<pre>
Table: Visits

+-------------+---------+
| Column Name | Type    |
+-------------+---------+
| visit_id    | int     |
| customer_id | int     |
+-------------+---------+
visit_id is the column with unique values for this table.
This table contains information about the customers who visited the mall.
 

Table: Transactions

+----------------+---------+
| Column Name    | Type    |
+----------------+---------+
| transaction_id | int     |
| visit_id       | int     |
| amount         | int     |
+----------------+---------+
transaction_id is column with unique values for this table.
This table contains information about the transactions made during the visit_id.
 

Write a solution to find the IDs of the users who visited without making any transactions and the number of times they made these types of visits.

Return the result table sorted in any order.

The result format is in the following example.

 

Example 1:

Input: 
Visits
+----------+-------------+
| visit_id | customer_id |
+----------+-------------+
| 1        | 23          |
| 2        | 9           |
| 4        | 30          |
| 5        | 54          |
| 6        | 96          |
| 7        | 54          |
| 8        | 54          |
+----------+-------------+
Transactions
+----------------+----------+--------+
| transaction_id | visit_id | amount |
+----------------+----------+--------+
| 2              | 5        | 310    |
| 3              | 5        | 300    |
| 9              | 5        | 200    |
| 12             | 1        | 910    |
| 13             | 2        | 970    |
+----------------+----------+--------+
Output: 
+-------------+----------------+
| customer_id | count_no_trans |
+-------------+----------------+
| 54          | 2              |
| 30          | 1              |
| 96          | 1              |
+-------------+----------------+
Explanation: 
Customer with id = 23 visited the mall once and made one transaction during the visit with id = 12.
Customer with id = 9 visited the mall once and made one transaction during the visit with id = 13.
Customer with id = 30 visited the mall once and did not make any transactions.
Customer with id = 54 visited the mall three times.
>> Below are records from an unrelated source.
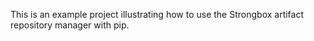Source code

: This is an example project illustrating how to use the Strongbox artifact repository manager with pip.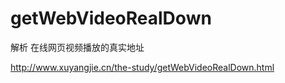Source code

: ﻿getWebVideoRealDown
===================

解析 在线网页视频播放的真实地址

http://www.xuyangjie.cn/the-study/getWebVideoRealDown.html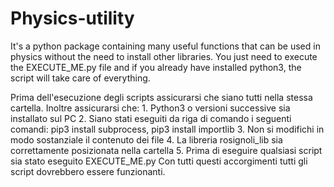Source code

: # Physics-utility
It's a python package containing many useful functions that can be used in physics without the need to install other libraries. You just need to execute the EXECUTE_ME.py file and if you already have installed python3, the script will take care of everything.

Prima dell'esecuzione degli scripts assicurarsi che siano tutti nella stessa cartella.
Inoltre assicurarsi che:
    1. Python3 o versioni successive sia installato sul PC
    2. Siano stati eseguiti da riga di comando i seguenti comandi: pip3 install subprocess, pip3 install importlib
    3. Non si modifichi in modo sostanziale il contenuto dei file
    4. La libreria rosignoli_lib sia correttamente posizionata nella cartella
    5. Prima di eseguire qualsiasi script sia stato eseguito EXECUTE_ME.py
Con tutti questi accorgimenti tutti gli script dovrebbero essere funzionanti.

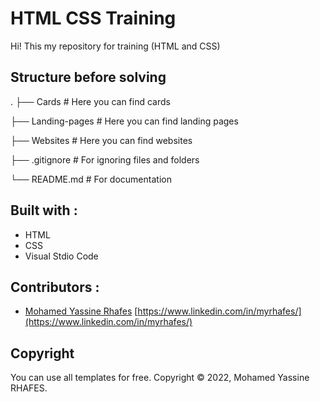 # HTML CSS Training
Hi!
This my repository for training (HTML and CSS)

## Structure before solving

.
├── Cards                   # Here you can find cards

├── Landing-pages           # Here you can find landing pages

├── Websites                # Here you can find websites

├── .gitignore              # For ignoring files and folders

└── README.md               # For documentation

## Built with :

- HTML
- CSS
- Visual Stdio Code

## Contributors :

-  [Mohamed Yassine Rhafes](https://github.com/myrhafes) [https://www.linkedin.com/in/myrhafes/](https://www.linkedin.com/in/myrhafes/)

## Copyright

You can use all templates for free.
Copyright © 2022, Mohamed Yassine RHAFES.

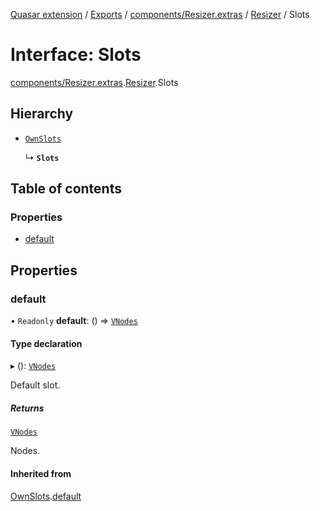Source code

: [Quasar extension](../index.md) / [Exports](../modules.md) / [components/Resizer.extras](../modules/components_Resizer_extras.md) / [Resizer](../modules/components_Resizer_extras.Resizer.md) / Slots

# Interface: Slots

[components/Resizer.extras](../modules/components_Resizer_extras.md).[Resizer](../modules/components_Resizer_extras.Resizer.md).Slots

## Hierarchy

- [`OwnSlots`](components_Resizer_extras.Resizer.OwnSlots.md)

  ↳ **`Slots`**

## Table of contents

### Properties

- [default](components_Resizer_extras.Resizer.Slots.md#default)

## Properties

### default

• `Readonly` **default**: () => [`VNodes`](../modules/components_api_misc.md#vnodes)

#### Type declaration

▸ (): [`VNodes`](../modules/components_api_misc.md#vnodes)

Default slot.

##### Returns

[`VNodes`](../modules/components_api_misc.md#vnodes)

Nodes.

#### Inherited from

[OwnSlots](components_Resizer_extras.Resizer.OwnSlots.md).[default](components_Resizer_extras.Resizer.OwnSlots.md#default)
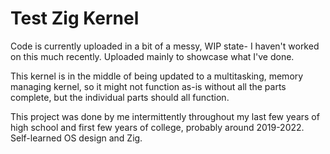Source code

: # Test Zig Kernel

Code is currently uploaded in a bit of a messy, WIP state- I haven't worked on this much recently. Uploaded mainly to showcase what I've done.

This kernel is in the middle of being updated to a multitasking, memory managing kernel, so it might not function as-is without all the parts complete, but the individual parts should all function.

This project was done by me intermittently throughout my last few years of high school and first few years of college, probably around 2019-2022. Self-learned OS design and Zig.
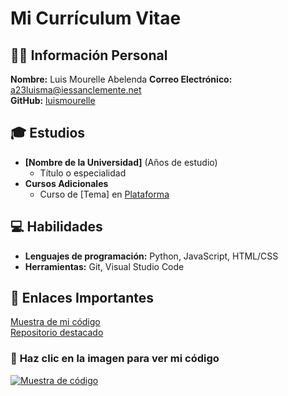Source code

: # Mi Currículum Vitae

## 🧑‍💼 Información Personal
**Nombre:** Luis Mourelle Abelenda
**Correo Electrónico:** [a23luisma@iessanclemente.net](mailto:a23luisma@iessanclemente.net)  
**GitHub:** [luismourelle](https://github.com/luismourelle)

## 🎓 Estudios
- **[Nombre de la Universidad]** (Años de estudio)
  - Título o especialidad
- **Cursos Adicionales**
  - Curso de [Tema] en [Plataforma](https://example.com)

## 💻 Habilidades
- **Lenguajes de programación:** Python, JavaScript, HTML/CSS
- **Herramientas:** Git, Visual Studio Code

## 🔗 Enlaces Importantes
[Muestra de mi código](./muestra.md)  
[Repositorio destacado](https://github.com/luismourelle/libro-git)

### 🌟 **Haz clic en la imagen para ver mi código**  
[![Muestra de código](https://via.placeholder.com/150)](./muestra.md)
During 2 visits they did not make any transactions, and during one visit they made 3 transactions.
Customer with id = 96 visited the mall once and did not make any transactions.
As we can see, users with IDs 30 and 96 visited the mall one time without making any transactions. Also, user 54 visited the mall twice and did not make any transactions.
</pre>

In [0]:
spark

In [0]:
# importing pyspark sql functions
from pyspark.sql.functions import *

# importing sql types from pyspark
from pyspark.sql.types import StructType, StructField, StringType, TimestampType, DoubleType, IntegerType, DateType

# importing SparkSession
from pyspark.sql import SparkSession


In [0]:
# creating spark session and providing app name
spark = SparkSession.builder.appName("leetcode-top-50-sql-solution-with-pyspark").getOrCreate()

In [0]:
# creating Schema
# Define the schema for the Visits table
visits_schema = StructType([
    StructField("visit_id", IntegerType(), nullable=False),
    StructField("customer_id", IntegerType(), nullable=False)
])

# Define the schema for the Transactions table
transactions_schema = StructType([
    StructField("transaction_id", IntegerType(), nullable=False),
    StructField("visit_id", IntegerType(), nullable=False),
    StructField("amount", IntegerType(), nullable=False)
])



In [0]:

visits_df = spark.createDataFrame([
    (1, 23),
    (2, 9),
    (4, 30),
    (5, 54),
    (6, 96),
    (7, 54),
    (8, 54)
], schema=visits_schema)

transactions_df = spark.createDataFrame([
    (2, 5, 310),
    (3, 5, 300),
    (9, 5, 200),
    (12, 1, 910),
    (13, 2, 970)
], schema=transactions_schema)




In [0]:
visits_df.display()

visit_id,customer_id
1,23
2,9
4,30
5,54
6,96
7,54
8,54


In [0]:
transactions_df.display()

transaction_id,visit_id,amount
2,5,310
3,5,300
9,5,200
12,1,910
13,2,970


In [0]:
# Leetcode Solution in Spark SQL
# Creating Temporary view for the product dataframe for sql queries
visits_df.createOrReplaceTempView('visits')
transactions_df.createOrReplaceTempView('transactions')
sql_result = spark.sql(
    '''
    SELECT
    v.customer_id,
    count(v.visit_id) as count_no_trans
    FROM visits as v
    LEFT JOIN transactions as t
    ON v.visit_id = t.visit_id
    WHERE t.transaction_id IS NULL
    GROUP BY v.customer_id
    
    '''
)

# Displaying Result
sql_result.display()

customer_id,count_no_trans
30,1
96,1
54,2


In [0]:
# Leet Code Solution in Data Frame
new_transactions_df = transactions_df.withColumnRenamed('visit_id','tran_visit_id')
filter_result = visits_df.join(new_transactions_df,visits_df.visit_id == new_transactions_df.tran_visit_id,"left").filter(col('tran_visit_id').isNull())
# Displaying the filtered Result
final_result = filter_result.select('customer_id','visit_id').groupBy('customer_id').count()
final_result.withColumnRenamed('count','count_no_trans').display()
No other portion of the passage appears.